Asia stocks set for weekly gains, eurozone summit looms

Asia stocks set for weekly gains, eurozone summit looms

Hong Kong: Asian stocks are poised for their first weekly rise in a month buoyed by coordinated central bank actions, while the euro consolidated its hefty gains ahead of a key European summit next week to tackle the euro-zone crisis.

Coordinated central bank action to cut the cost of funds in money markets, plus a Chinese move to free up more bank capital, sparked a big rally in risky assets. This followed profit-taking after the release of mixed economic data from the United States and China.

European Central Bank President Mario Draghi is urging progress towards a new euro-zone fiscal program and is willing to act more aggressively, while the leaders of France and Germany are working hard at a compromise.

“We’re in consolidation mode but its basically down to the non-farm payrolls today and then back to Europe next week," said Christian Keilland, head of trading at agency brokerage BTIG in Hong Kong.

“And the propensity of Europe to drop the ball on these is huge," he said. “Funds that are flat to down this year are probably going to scramble and try push things higher but its going to be difficult."

Stock indices in Asia trended lower after Thursday’s bounce. Hong Kong, Korea trended lower while MSCI’s broadest index of Asia Pacific shares outside Japan edged lower after jumping more than 4% on Thursday.
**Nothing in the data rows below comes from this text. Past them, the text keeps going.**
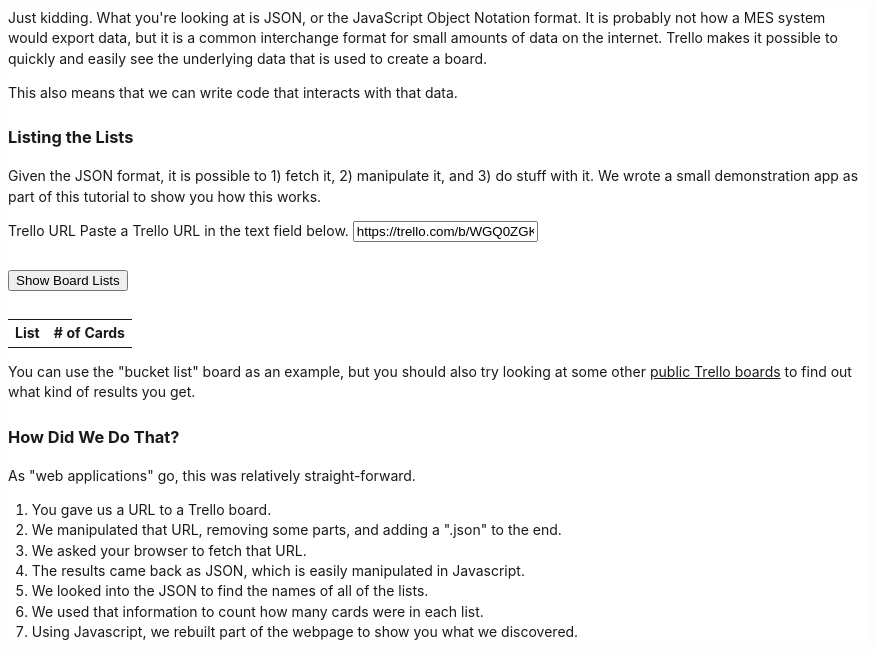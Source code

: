 Just kidding. What you're looking at is JSON, or the JavaScript Object Notation format. It is probably not how a MES system would export data, but it is a common interchange format for small amounts of data on the internet. Trello makes it possible to quickly and easily see the underlying data that is used to create a board.

This also means that we can write code that interacts with that data.

### Listing the Lists

Given the JSON format, it is possible to 1) fetch it, 2) manipulate it, and 3) do stuff with it. We wrote a small demonstration app as part of this tutorial to show you how this works.


<div class="grid-container">
    <div class="grid-row">
        <div class="grid-col-6">
            <label class="usa-label" for="with-hint-input">
                Trello URL
            </label>
            <span class="usa-hint">
                Paste a Trello URL in the text field below.
            </span>
            <input class="usa-input" id="trello-url" width="100%" value="https://trello.com/b/WGQ0ZGKe/bucket-list">
        </div>
    </div>
    <div class="grid-row" style="margin-top: 2em;">
        <div class="grid-col-6 grid-offset-4" >
            <button class="usa-button" onclick="showLists();">Show Board Lists</button>
        </div>
    </div>
    <div class="grid-row" style="margin-top: 2em;">
        <div class="grid-col-8">
            <table class="usa-table usa-table--borderless" width="100%" id="trello-table">
                <tr>
                    <th scope="col">List</th>
                    <th scope="col"># of Cards</th>
                </tr>
            </table>
        </div>
    </div>
</div>

You can use the "bucket list" board as an example, but you should also try looking at some other [public Trello boards](https://maybevaibhav.medium.com/best-35-trello-boards-for-you-to-see-and-get-inspired-6bf28b565616) to find out what kind of results you get.

### How Did We Do That?

As "web applications" go, this was relatively straight-forward.

1. You gave us a URL to a Trello board.
2. We manipulated that URL, removing some parts, and adding a ".json" to the end.
3. We asked your browser to fetch that URL.
4. The results came back as JSON, which is easily manipulated in Javascript.
5. We looked into the JSON to find the names of all of the lists.
6. We used that information to count how many cards were in each list.
7. Using Javascript, we rebuilt part of the webpage to show you what we discovered.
US stock futures was flat.


While the coordinated action by central banks pushed dollar LIBOR rates down for the first time in more than four months, traders said more steps need to be taken to thaw the spreading freeze in money markets.

Even as London interbank offered rates for three-month dollars fell to 0.52722% on Thursday from 0.52889% in risky assets, its first decline since July 22, some traders used the bounce as a selling opportunity.
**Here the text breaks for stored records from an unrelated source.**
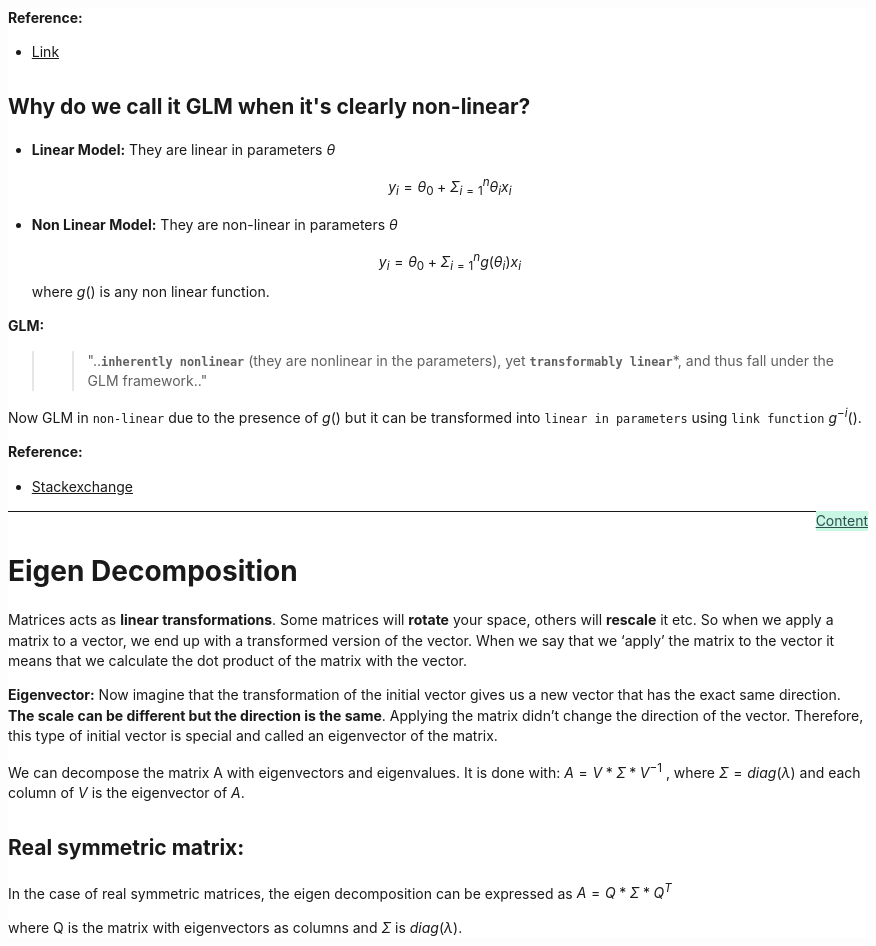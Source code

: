
**Reference:**

- [Link](http://www.statsoft.com/Textbook/Generalized-Additive-Models)


## Why do we call it GLM when it's clearly non-linear?


- **Linear Model:** They are linear in parameters $\theta$

  $$y_i = \theta_0 + \Sigma_{i=1}^{n} \theta_i x_i$$

- **Non Linear Model:** They are non-linear in parameters $\theta$

  $$y_i = \theta_0 + \Sigma_{i=1}^{n} g(\theta_i) x_i$$
  where $g()$ is any non linear function.

**GLM:**

>> "..**`inherently nonlinear`** (they are nonlinear in the parameters), yet **`transformably linear`***, and thus fall under the GLM framework.."

Now GLM in `non-linear` due to the presence of $g()$ but it can be transformed into `linear in parameters` using `link function` $g^{-i}()$.

**Reference:**

- [Stackexchange](https://stats.stackexchange.com/questions/120047/nonlinear-vs-generalized-linear-model-how-do-you-refer-to-logistic-poisson-e)
  
<a href="#Top" style="color:#2F4F4F;background-color: #c8f7e4;float: right;">Content</a>

----

# Eigen Decomposition

Matrices acts as **linear transformations**. Some matrices will **rotate** your space, others will **rescale** it etc. So when we apply a matrix to a vector, we end up with a transformed version of the vector. When we say that we ‘apply’ the matrix to the vector it means that we calculate the dot product of the matrix with the vector. 


**Eigenvector:** Now imagine that the transformation of the initial vector gives us a new vector that has the exact same direction. **The scale can be different but the direction is the same**. Applying the matrix didn’t change the direction of the vector. Therefore, this type of initial vector is special and called an eigenvector of the matrix.


We can decompose the matrix A with eigenvectors and eigenvalues. It is done with: $A=V* \Sigma * V^{−1}$ , where $\Sigma = diag(\lambda)$ and each column of $V$ is the eigenvector of $A$.


## Real symmetric matrix:

In the case of real symmetric matrices, the eigen decomposition can be expressed as
$A=Q* \Sigma *Q^T$

where Q is the matrix with eigenvectors as columns and $\Sigma$ is $diag(\lambda)$.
The rising cost of dollar funds have sapped demand for Asian credits and hurt issuances going into the year end period.

Traders said borrowing via these new swap windows would be small due to a variety of factors such as the decline in external liabilities of euro area banks, the stigma associated with borrowing from the ECB and a lack of eligible collateral among banks, which may be addressed in next week’s euro summit.

“It does feel a little better but we are seeing sellers into the strength," said a Singapore-based trader with an Asian bank. “No one is massively in a risk on mode at the moment."

In credit markets, spreads on the Asia ex-Japan iTraxx investment grade index held around 200 basis points compared to 206 bps in the previous session.

In currencies, the euro struggled to extend its chunky gains of this week, with traders focused on the closely watched U.S. non-farm payrolls report due later on Friday.

Due at 1330 GMT, the labour data is expected to show an increase of 122,000 jobs and a steady unemployment rate of 9.0%. A positive surprise is likely to underpin risk sentiment, while a weaker-than-expected outcome could prompt investors to take more profits on recent gains.

US Treasury prices extended declines with ten-year yields trading around 2.08%, above a 1-1/2 month low of 1.89% hit last week.

Spot gold traded broadly flat on Friday while US crude futures dipped slightly to around $100 a barrel.